15 September 2022, 12:38

'The law should not be invoked.'

By Phoebe Dampare Osei

Ex-Met Assistant Commissioner Lord Dear says anti-monarchy protestors are showing “very bad manners” but should not be arrested.

The comments made by Ex-Met Assistant Commissioner Lord Dear comes after a 22-year-old man was arrested for shouting at Prince Andrew.

He shouted: “You’re a sick old man!” during a procession in Edinburgh.

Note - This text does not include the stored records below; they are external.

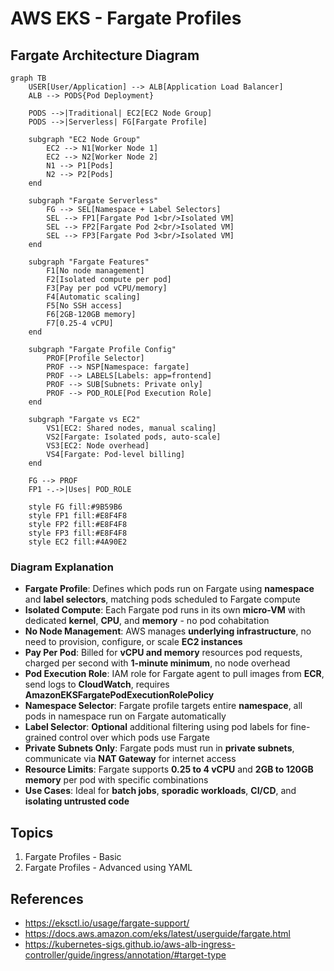 # AWS EKS - Fargate Profiles

## Fargate Architecture Diagram

```mermaid
graph TB
    USER[User/Application] --> ALB[Application Load Balancer]
    ALB --> PODS{Pod Deployment}
    
    PODS -->|Traditional| EC2[EC2 Node Group]
    PODS -->|Serverless| FG[Fargate Profile]
    
    subgraph "EC2 Node Group"
        EC2 --> N1[Worker Node 1]
        EC2 --> N2[Worker Node 2]
        N1 --> P1[Pods]
        N2 --> P2[Pods]
    end
    
    subgraph "Fargate Serverless"
        FG --> SEL[Namespace + Label Selectors]
        SEL --> FP1[Fargate Pod 1<br/>Isolated VM]
        SEL --> FP2[Fargate Pod 2<br/>Isolated VM]
        SEL --> FP3[Fargate Pod 3<br/>Isolated VM]
    end
    
    subgraph "Fargate Features"
        F1[No node management]
        F2[Isolated compute per pod]
        F3[Pay per pod vCPU/memory]
        F4[Automatic scaling]
        F5[No SSH access]
        F6[2GB-120GB memory]
        F7[0.25-4 vCPU]
    end
    
    subgraph "Fargate Profile Config"
        PROF[Profile Selector]
        PROF --> NSP[Namespace: fargate]
        PROF --> LABELS[Labels: app=frontend]
        PROF --> SUB[Subnets: Private only]
        PROF --> POD_ROLE[Pod Execution Role]
    end
    
    subgraph "Fargate vs EC2"
        VS1[EC2: Shared nodes, manual scaling]
        VS2[Fargate: Isolated pods, auto-scale]
        VS3[EC2: Node overhead]
        VS4[Fargate: Pod-level billing]
    end
    
    FG --> PROF
    FP1 -.->|Uses| POD_ROLE
    
    style FG fill:#9B59B6
    style FP1 fill:#E8F4F8
    style FP2 fill:#E8F4F8
    style FP3 fill:#E8F4F8
    style EC2 fill:#4A90E2
```

### Diagram Explanation

- **Fargate Profile**: Defines which pods run on Fargate using **namespace** and **label selectors**, matching pods scheduled to Fargate compute
- **Isolated Compute**: Each Fargate pod runs in its own **micro-VM** with dedicated **kernel**, **CPU**, and **memory** - no pod cohabitation
- **No Node Management**: AWS manages **underlying infrastructure**, no need to provision, configure, or scale **EC2 instances**
- **Pay Per Pod**: Billed for **vCPU and memory** resources pod requests, charged per second with **1-minute minimum**, no node overhead
- **Pod Execution Role**: IAM role for Fargate agent to pull images from **ECR**, send logs to **CloudWatch**, requires **AmazonEKSFargatePodExecutionRolePolicy**
- **Namespace Selector**: Fargate profile targets entire **namespace**, all pods in namespace run on Fargate automatically
- **Label Selector**: **Optional** additional filtering using pod labels for fine-grained control over which pods use Fargate
- **Private Subnets Only**: Fargate pods must run in **private subnets**, communicate via **NAT Gateway** for internet access
- **Resource Limits**: Fargate supports **0.25 to 4 vCPU** and **2GB to 120GB memory** per pod with specific combinations
- **Use Cases**: Ideal for **batch jobs**, **sporadic workloads**, **CI/CD**, and **isolating untrusted code**

## Topics

1. Fargate Profiles - Basic
2. Fargate Profiles - Advanced using YAML

## References
- https://eksctl.io/usage/fargate-support/
- https://docs.aws.amazon.com/eks/latest/userguide/fargate.html
- https://kubernetes-sigs.github.io/aws-alb-ingress-controller/guide/ingress/annotation/#target-type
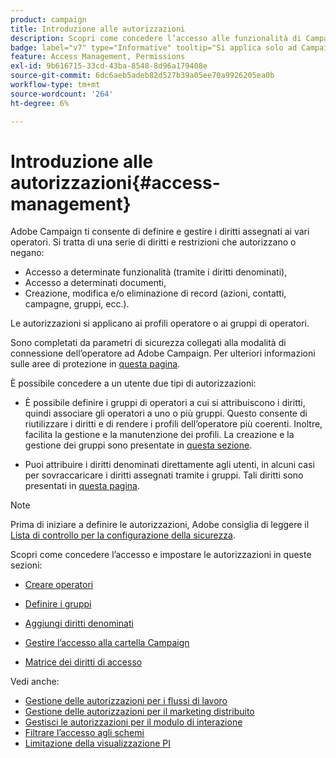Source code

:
```yaml
---
product: campaign
title: Introduzione alle autorizzazioni
description: Scopri come concedere l’accesso alle funzionalità di Campaign
badge: label="v7" type="Informative" tooltip="Si applica solo ad Campaign Classic v7"
feature: Access Management, Permissions
exl-id: 9b616715-33cd-43ba-8548-8d96a179408e
source-git-commit: 6dc6aeb5adeb82d527b39a05ee70a9926205ea0b
workflow-type: tm+mt
source-wordcount: '264'
ht-degree: 6%

---
```


# Introduzione alle autorizzazioni{#access-management}



Adobe Campaign ti consente di definire e gestire i diritti assegnati ai vari operatori. Si tratta di una serie di diritti e restrizioni che autorizzano o negano:

* Accesso a determinate funzionalità (tramite i diritti denominati),
* Accesso a determinati documenti,
* Creazione, modifica e/o eliminazione di record (azioni, contatti, campagne, gruppi, ecc.).

Le autorizzazioni si applicano ai profili operatore o ai gruppi di operatori.

Sono completati da parametri di sicurezza collegati alla modalità di connessione dell’operatore ad Adobe Campaign. Per ulteriori informazioni sulle aree di protezione in [questa pagina](../../installation/using/security-zones.md).

È possibile concedere a un utente due tipi di autorizzazioni:

* È possibile definire i gruppi di operatori a cui si attribuiscono i diritti, quindi associare gli operatori a uno o più gruppi. Questo consente di riutilizzare i diritti e di rendere i profili dell’operatore più coerenti. Inoltre, facilita la gestione e la manutenzione dei profili. La creazione e la gestione dei gruppi sono presentate in [questa sezione](access-management-groups.md).

* Puoi attribuire i diritti denominati direttamente agli utenti, in alcuni casi per sovraccaricare i diritti assegnati tramite i gruppi. Tali diritti sono presentati in [questa pagina](access-management-named-rights.md).

>[!NOTE]
>
>Prima di iniziare a definire le autorizzazioni, Adobe consiglia di leggere il [Lista di controllo per la configurazione della sicurezza](https://helpx.adobe.com/it/campaign/kb/acc-security.html).

Scopri come concedere l’accesso e impostare le autorizzazioni in queste sezioni:

* [Creare operatori](access-management-operators.md)

* [Definire i gruppi](access-management-groups.md)

* [Aggiungi diritti denominati](access-management-named-rights.md)

* [Gestire l’accesso alla cartella Campaign](access-management-folders.md)

* [Matrice dei diritti di accesso](access-management-named-rights.md#access-rights-matrix)


Vedi anche:

* [Gestione delle autorizzazioni per i flussi di lavoro](../../workflow/using/managing-rights.md)
* [Gestione delle autorizzazioni per il marketing distribuito](../../distributed/using/about-distributed-marketing.md#operators-and-entities)
* [Gestisci le autorizzazioni per il modulo di interazione](../../interaction/using/operator-profiles.md)
* [Filtrare l’accesso agli schemi](../../configuration/using/filtering-schemas.md)
* [Limitazione della visualizzazione PI](../../configuration/using/restricting-pii-view.md)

Also a barrister holding up a blank piece of paper in Parliament Square was told he would be arrested if he wrote the words "Not my king" on it.

Another man was arrested in Oxford for shouting at King Charles, “Who elected him?”, but was later dearrested.

Lord Dear, who also served as Chief Constable of West Midlands Police, described the protests as “an exercise in very bad manners” and said he was “quite sure that most people present felt the same thing”.

He added: “I also think that the law within reason should let that go by. If you had thousands of people doing it, it might be another matter.

“This as I understand it, was lone individuals and distasteful though it might be in the eyes of most, I don’t think the law should be invoked.”

Lord Dear also touched on the oath to the King that the new Met Commissioner took.

He said: “In the middle of his first week, Mark Rowley who must be incredibly busy with all the things that are going on in London…has taken time to focus on what is going to be quite clearly his main priority and that’s to do with standards.”

He also paid tribute to the late Queen, saying: “I have to say that if you go behind the pomp and the ceremony which we’ve all seen on our television screens and in public over the last week you’ve got very human, committed, decent people who hold those offices, and the Queen of course was the living embodiment of all that.

“All those words, and we’ve seen them…her religious commitment, personal loyalty, all that and many more, shone through.

“On the occasions that I met the Queen I always came away feeling that much better, feeling that much [more] humbled. I suppose in many ways because you were in the presence then of somebody who was very, very special indeed.”